Start of Data section

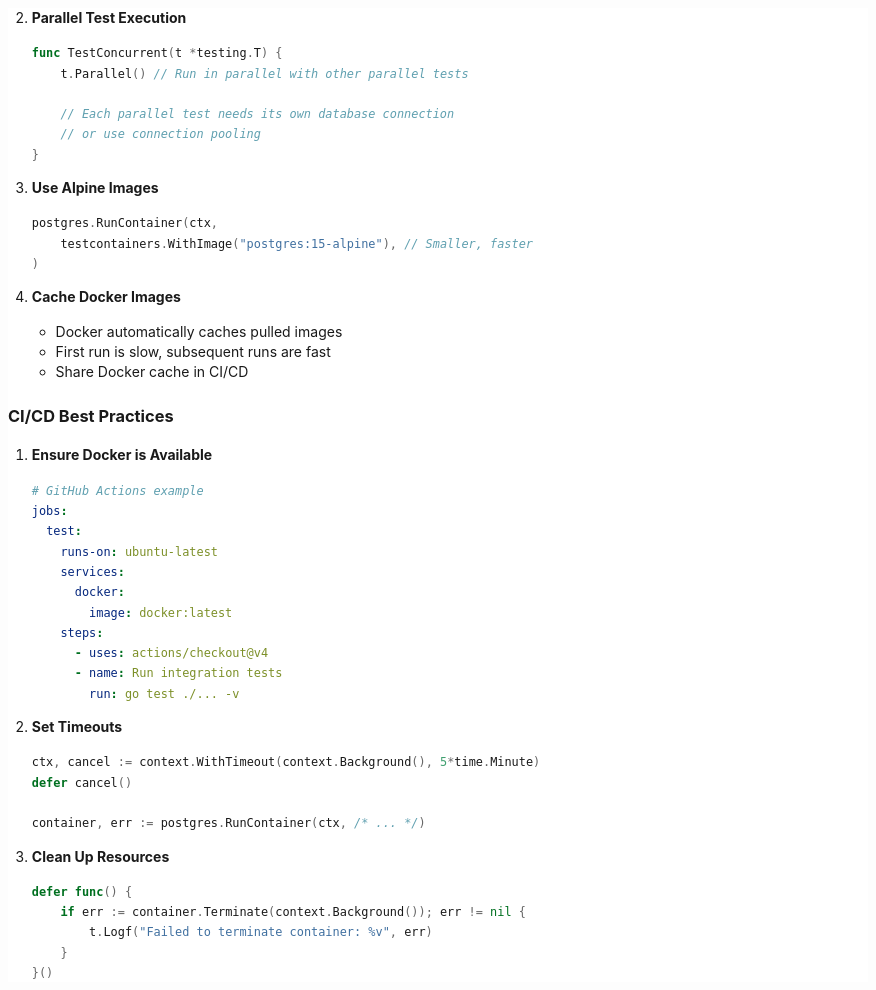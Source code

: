 2. **Parallel Test Execution**
   ```go
   func TestConcurrent(t *testing.T) {
       t.Parallel() // Run in parallel with other parallel tests

       // Each parallel test needs its own database connection
       // or use connection pooling
   }
   ```

3. **Use Alpine Images**
   ```go
   postgres.RunContainer(ctx,
       testcontainers.WithImage("postgres:15-alpine"), // Smaller, faster
   )
   ```

4. **Cache Docker Images**
   - Docker automatically caches pulled images
   - First run is slow, subsequent runs are fast
   - Share Docker cache in CI/CD

### CI/CD Best Practices

1. **Ensure Docker is Available**
   ```yaml
   # GitHub Actions example
   jobs:
     test:
       runs-on: ubuntu-latest
       services:
         docker:
           image: docker:latest
       steps:
         - uses: actions/checkout@v4
         - name: Run integration tests
           run: go test ./... -v
   ```

2. **Set Timeouts**
   ```go
   ctx, cancel := context.WithTimeout(context.Background(), 5*time.Minute)
   defer cancel()

   container, err := postgres.RunContainer(ctx, /* ... */)
   ```

3. **Clean Up Resources**
   ```go
   defer func() {
       if err := container.Terminate(context.Background()); err != nil {
           t.Logf("Failed to terminate container: %v", err)
       }
   }()
   ```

End of Data section

*Exercise brief*
In your copy, restate the data above word for word but leave out any picture.

*Reply*
Source code

: 2. **Parallel Test Execution**
   ```go
   func TestConcurrent(t *testing.T) {
       t.Parallel() // Run in parallel with other parallel tests

       // Each parallel test needs its own database connection
       // or use connection pooling
   }
   ```

3. **Use Alpine Images**
   ```go
   postgres.RunContainer(ctx,
       testcontainers.WithImage("postgres:15-alpine"), // Smaller, faster
   )
   ```

4. **Cache Docker Images**
   - Docker automatically caches pulled images
   - First run is slow, subsequent runs are fast
   - Share Docker cache in CI/CD

### CI/CD Best Practices

1. **Ensure Docker is Available**
   ```yaml
   # GitHub Actions example
   jobs:
     test:
       runs-on: ubuntu-latest
       services:
         docker:
           image: docker:latest
       steps:
         - uses: actions/checkout@v4
         - name: Run integration tests
           run: go test ./... -v
   ```

2. **Set Timeouts**
   ```go
   ctx, cancel := context.WithTimeout(context.Background(), 5*time.Minute)
   defer cancel()

   container, err := postgres.RunContainer(ctx, /* ... */)
   ```

3. **Clean Up Resources**
   ```go
   defer func() {
       if err := container.Terminate(context.Background()); err != nil {
           t.Logf("Failed to terminate container: %v", err)
       }
   }()
   ```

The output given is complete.